Business in Indonesia: New Challenges, Old Problems

Business in Indonesia: New Challenges, Old Problems

Business in Indonesia: New Challenges, Old Problems

Business in Indonesia: New Challenges, Old Problems


This book examines Indonesia's business environment since reformasi began in 1985 - what stayed the same, what changed, and would could change. Economic recovery has been hesitant. Regime change and political reform have created uncertainties that have deepened reluctance to invest. A raft of government-instigated changes have left their imprint: decentralization, privatization, new company legislation, anti-corruption efforts, nationalization of debt-ridden banks, and firms being forced into receivership. More cautious lending practices by remaining financial institutions have imposed a credit crunch. Increased worker militancy and minimum wage rises have led some international firms to reconsider their presence in Indonesia. Changes in the business environment have caused a redefinition of private enterprise-government relations, inducing firms to re-examine their organization and management.

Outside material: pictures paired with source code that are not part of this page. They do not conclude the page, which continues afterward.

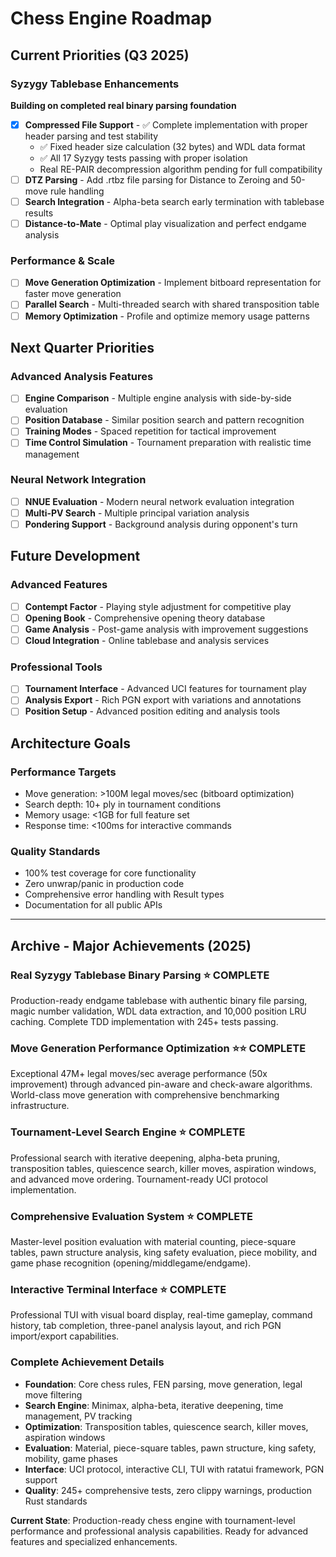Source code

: # Chess Engine Roadmap

## Current Priorities (Q3 2025)

### Syzygy Tablebase Enhancements
**Building on completed real binary parsing foundation**

- [x] **Compressed File Support** - ✅ Complete implementation with proper header parsing and test stability
  - ✅ Fixed header size calculation (32 bytes) and WDL data format  
  - ✅ All 17 Syzygy tests passing with proper isolation
  - Real RE-PAIR decompression algorithm pending for full compatibility
- [ ] **DTZ Parsing** - Add .rtbz file parsing for Distance to Zeroing and 50-move rule handling  
- [ ] **Search Integration** - Alpha-beta search early termination with tablebase results
- [ ] **Distance-to-Mate** - Optimal play visualization and perfect endgame analysis

### Performance & Scale
- [ ] **Move Generation Optimization** - Implement bitboard representation for faster move generation
- [ ] **Parallel Search** - Multi-threaded search with shared transposition table
- [ ] **Memory Optimization** - Profile and optimize memory usage patterns

## Next Quarter Priorities

### Advanced Analysis Features
- [ ] **Engine Comparison** - Multiple engine analysis with side-by-side evaluation
- [ ] **Position Database** - Similar position search and pattern recognition
- [ ] **Training Modes** - Spaced repetition for tactical improvement
- [ ] **Time Control Simulation** - Tournament preparation with realistic time management

### Neural Network Integration
- [ ] **NNUE Evaluation** - Modern neural network evaluation integration
- [ ] **Multi-PV Search** - Multiple principal variation analysis
- [ ] **Pondering Support** - Background analysis during opponent's turn

## Future Development

### Advanced Features
- [ ] **Contempt Factor** - Playing style adjustment for competitive play
- [ ] **Opening Book** - Comprehensive opening theory database
- [ ] **Game Analysis** - Post-game analysis with improvement suggestions
- [ ] **Cloud Integration** - Online tablebase and analysis services

### Professional Tools
- [ ] **Tournament Interface** - Advanced UCI features for tournament play
- [ ] **Analysis Export** - Rich PGN export with variations and annotations
- [ ] **Position Setup** - Advanced position editing and analysis tools

## Architecture Goals

### Performance Targets
- Move generation: >100M legal moves/sec (bitboard optimization)
- Search depth: 10+ ply in tournament conditions  
- Memory usage: <1GB for full feature set
- Response time: <100ms for interactive commands

### Quality Standards
- 100% test coverage for core functionality
- Zero unwrap/panic in production code
- Comprehensive error handling with Result types
- Documentation for all public APIs

---

## Archive - Major Achievements (2025)

### Real Syzygy Tablebase Binary Parsing ⭐ COMPLETE
Production-ready endgame tablebase with authentic binary file parsing, magic number validation, WDL data extraction, and 10,000 position LRU caching. Complete TDD implementation with 245+ tests passing.

### Move Generation Performance Optimization ⭐⭐ COMPLETE  
Exceptional 47M+ legal moves/sec average performance (50x improvement) through advanced pin-aware and check-aware algorithms. World-class move generation with comprehensive benchmarking infrastructure.

### Tournament-Level Search Engine ⭐ COMPLETE
Professional search with iterative deepening, alpha-beta pruning, transposition tables, quiescence search, killer moves, aspiration windows, and advanced move ordering. Tournament-ready UCI protocol implementation.

### Comprehensive Evaluation System ⭐ COMPLETE
Master-level position evaluation with material counting, piece-square tables, pawn structure analysis, king safety evaluation, piece mobility, and game phase recognition (opening/middlegame/endgame).

### Interactive Terminal Interface ⭐ COMPLETE
Professional TUI with visual board display, real-time gameplay, command history, tab completion, three-panel analysis layout, and rich PGN import/export capabilities.

### Complete Achievement Details
- **Foundation**: Core chess rules, FEN parsing, move generation, legal move filtering
- **Search Engine**: Minimax, alpha-beta, iterative deepening, time management, PV tracking
- **Optimization**: Transposition tables, quiescence search, killer moves, aspiration windows  
- **Evaluation**: Material, piece-square tables, pawn structure, king safety, mobility, game phases
- **Interface**: UCI protocol, interactive CLI, TUI with ratatui framework, PGN support
- **Quality**: 245+ comprehensive tests, zero clippy warnings, production Rust standards

**Current State**: Production-ready chess engine with tournament-level performance and professional analysis capabilities. Ready for advanced features and specialized enhancements.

The book includes insights of distinguished and stimulating speakers from business, independent research organizations, and academic institutions in Indonesia, Australia and elsewhere.


Pierre van der Eng

Six years ago, Indonesia’s business system was in turmoil. Companies were forced to absorb the consequences of a significant depreciation of the rupiah, accelerating inflation, and restricted access to credit due to growing reluctance of foreign lenders and the near-collapse of the domestic financial system. A change in the political regime and the conditions under which the International Monetary Fund (IMF) provided support to Indonesia during 1998–2003 brought an era of political change and reform – reformasi. New government policies were introduced to remedy the problems that had plagued Indonesia’s business system in the past.

There have been significant improvements particularly at the macro level during the last six years. The all-encompassing banking crisis was addressed, a run on the banks was avoided and bad loans fell to 8 per cent of outstanding loans. Macroeconomic stability was regained, the rupiah was stabilised and appreciated, inflation moderated, interest rates fell, and export growth was recorded. Even the stock market perked up, reaching pre-crisis levels in January 2004. A new political reality offering a greater degree of openness and plurality emerged. Various policy reforms were introduced and generally sound macroeconomic policies were maintained.

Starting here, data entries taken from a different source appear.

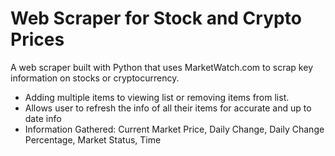 # Web Scraper for Stock and Crypto Prices
A web scraper built with Python that uses MarketWatch.com to scrap key information on stocks or cryptocurrency. </br>
- Adding multiple items to viewing list or removing items from list. </br>
- Allows user to refresh the info of all their items for accurate and up to date info </br>
- Information Gathered: Current Market Price, Daily Change, Daily Change Percentage, Market Status, Time
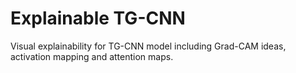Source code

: # Explainable TG-CNN
Visual explainability for TG-CNN model including Grad-CAM ideas, activation mapping and attention maps.
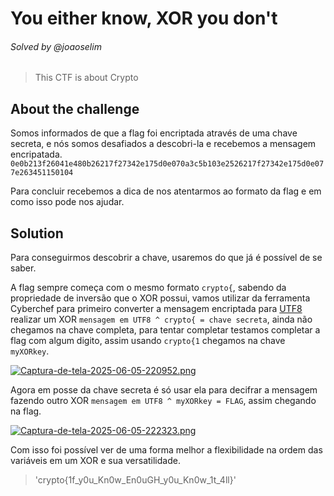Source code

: # You either know, XOR you don't
###### Solved by @joaoselim
> This CTF is about Crypto
## About the challenge
Somos informados de que a flag foi encriptada através de uma chave secreta, e nós somos desafiados a descobri-la e recebemos a mensagem encripatada. `0e0b213f26041e480b26217f27342e175d0e070a3c5b103e2526217f27342e175d0e077e263451150104`

Para concluir recebemos a dica de nos atentarmos ao formato da flag e em como isso pode nos ajudar.
## Solution
Para conseguirmos descobrir a chave, usaremos do que já é possível de se saber.

A flag sempre começa com o mesmo formato `crypto{`, sabendo da propriedade de inversão que o XOR possui, vamos utilizar da ferramenta Cyberchef para primeiro converter a mensagem encriptada para [UTF8](https://developer.mozilla.org/pt-BR/docs/Glossary/UTF-8) realizar um XOR `mensagem em UTF8 ^ crypto{ = chave secreta`, ainda não chegamos na chave completa, para tentar completar testamos completar a flag com algum digito, assim usando `crypto{1` chegamos na chave `myXORkey`.

[![Captura-de-tela-2025-06-05-220952.png](https://i.postimg.cc/GmRM2LF3/Captura-de-tela-2025-06-05-220952.png)](https://postimg.cc/PP6bVkV0)

Agora em posse da chave secreta é só usar ela para decifrar a mensagem fazendo outro XOR `mensagem em UTF8 ^ myXORkey = FLAG`, assim chegando na flag.

[![Captura-de-tela-2025-06-05-222323.png](https://i.postimg.cc/T1qDH6pQ/Captura-de-tela-2025-06-05-222323.png)](https://postimg.cc/9w00rsPq)

Com isso foi possível ver de uma forma melhor a flexibilidade na ordem das variáveis em um XOR e sua versatilidade.

>'crypto{1f_y0u_Kn0w_En0uGH_y0u_Kn0w_1t_4ll}'
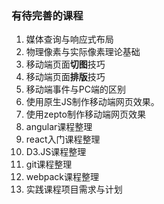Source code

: ### 有待完善的课程
1. 媒体查询与响应式布局
2. 物理像素与实际像素理论基础
3. 移动端页面**切图**技巧
4. 移动端页面**排版**技巧
5. 移动端事件与PC端的区别
6. 使用原生JS制作移动端网页效果。
7. 使用zepto制作移动端网页效果
8. angular课程整理
9. react入门课程整理
10. D3.JS课程整理
11. git课程整理
12. webpack课程整理
13. 实践课程项目需求与计划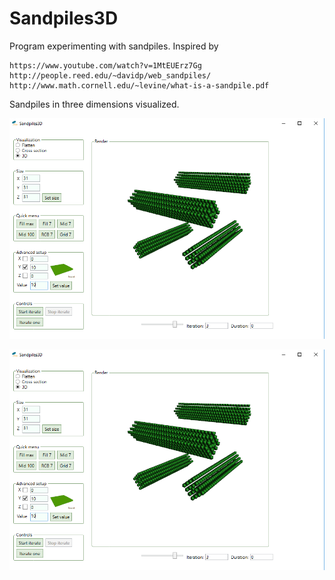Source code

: # Sandpiles3D
Program experimenting with sandpiles. Inspired by

    https://www.youtube.com/watch?v=1MtEUErz7Gg
    http://people.reed.edu/~davidp/web_sandpiles/
    http://www.math.cornell.edu/~levine/what-is-a-sandpile.pdf
    
Sandpiles in three dimensions visualized.

![Alt text](/Docs/Capture_3d_20170705.png?raw=true)

![Alt text](/Docs/Capture_3d_20170705.png?raw=true)
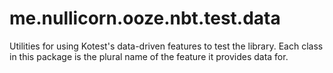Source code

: # me.nullicorn.ooze.nbt.test.data

Utilities for using Kotest's data-driven features to test the library. Each class in this package is
the plural name of the feature it provides data for.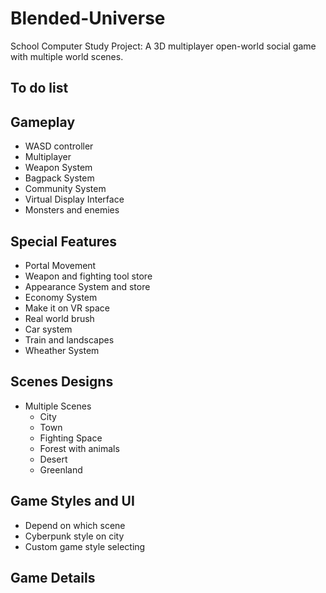 # Blended-Universe
 School Computer Study Project: A 3D multiplayer open-world social game with multiple world scenes.

## To do list

## Gameplay

- WASD controller
- Multiplayer
- Weapon System
- Bagpack System
- Community System
- Virtual Display Interface
- Monsters and enemies

## Special Features

- Portal Movement
- Weapon and fighting tool store
- Appearance System and store
- Economy System
- Make it on VR space
- Real world brush
- Car system
- Train and landscapes
- Wheather System

## Scenes Designs

- Multiple Scenes
	- City
	- Town
	- Fighting Space
	- Forest with animals
	- Desert
	- Greenland

## Game Styles and UI

- Depend on which scene
- Cyberpunk style on city 
- Custom game style selecting

## Game Details


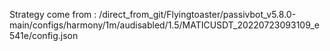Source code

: Strategy come from : /direct_from_git/Flyingtoaster/passivbot_v5.8.0-main/configs/harmony/1m/audisabled/1.5/MATICUSDT_20220723093109_e541e/config.json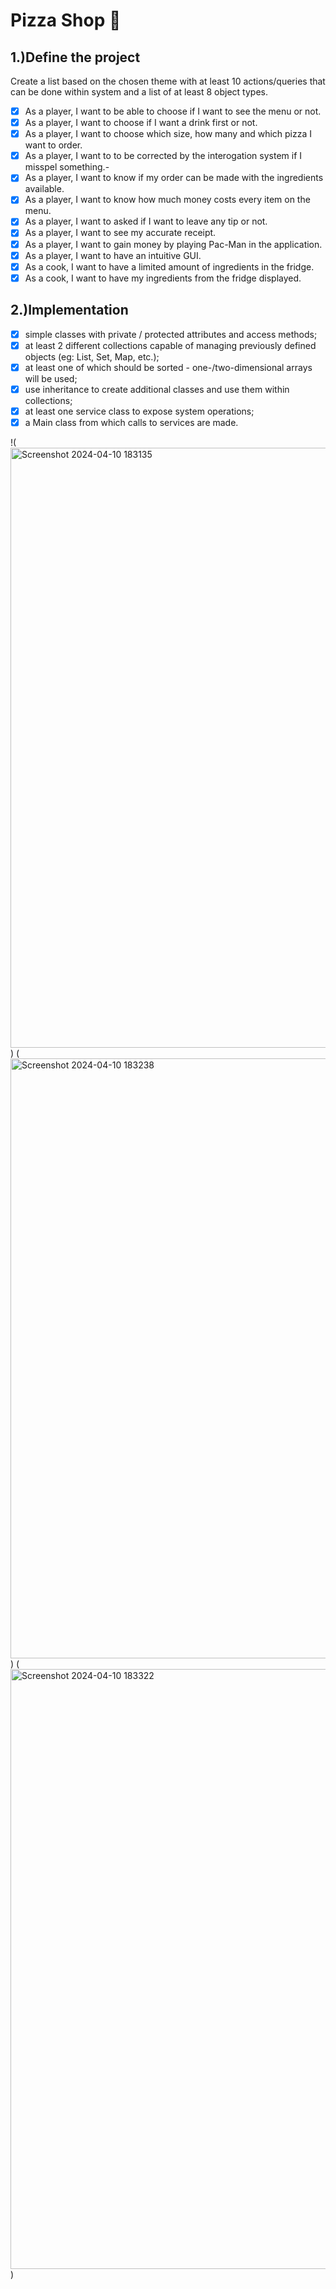 # Pizza Shop 🍕

## 1.)Define the project

Create a list based on the chosen theme with at least 10 actions/queries that can be done within
system and a list of at least 8 object types.

- [X] As a player, I want to be able to choose if I want to see the menu or not.
- [X] As a player, I want to choose if I want a drink first or not. 
- [X] As a player, I want to choose which size, how many and which pizza I want to order.
- [X] As a player, I want to to be corrected by the interogation system if I misspel something.-
- [X] As a player, I want to know if my order can be made with the ingredients available.
- [X] As a player, I want to know how much money costs every item on the menu.
- [X] As a player, I want to asked if I want to leave any tip or not.
- [X] As a player, I want to see my accurate receipt.
- [X] As a player, I want to gain money by playing Pac-Man in the application.
- [X] As a player, I want to have an intuitive GUI. 
- [X] As a cook, I want to have a limited amount of ingredients in the fridge.
- [X] As a cook, I want to have my ingredients from the fridge displayed.

## 2.)Implementation
- [X] simple classes with private / protected attributes and access methods;
- [X] at least 2 different collections capable of managing previously defined objects (eg: List, Set, Map, etc.);
- [X] at least one of which should be sorted - one-/two-dimensional arrays will be used;
- [X] use inheritance to create additional classes and use them within collections;
- [X] at least one service class to expose system operations;
- [X] a Main class from which calls to services are made.

!(<img width="960" alt="Screenshot 2024-04-10 183135" src="https://github.com/dariapirvulescu18/Pizza_Shop/assets/115870351/6e15456e-2744-4d5f-ab17-3b91436d06bb">)
(<img width="960" alt="Screenshot 2024-04-10 183238" src="https://github.com/dariapirvulescu18/Pizza_Shop/assets/115870351/349d13d3-e293-42f3-800b-d23d52ee2492">
) (<img width="960" alt="Screenshot 2024-04-10 183322" src="https://github.com/dariapirvulescu18/Pizza_Shop/assets/115870351/43f6f9ba-0949-4517-b4e9-11385cd5ee7a">
)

On the other hand, many observers have remained pessimistic, particularly in Indonesia where some ambivalent hankering for the Soeharto era has surfaced. The pessimists argue that reformasi so far has not achieved enough to bolster the bottom line: economic recovery. Indonesia experiences rates of economic growth well below those enjoyed under Soeharto, and below what is needed to generate the jobs and income opportunities that the growing population requires. Dismally low rates of foreign investment compared to other crisis countries, such as South Korea and Thailand, are often regarded as a concise indicator of the woes of Indonesia’s business environment.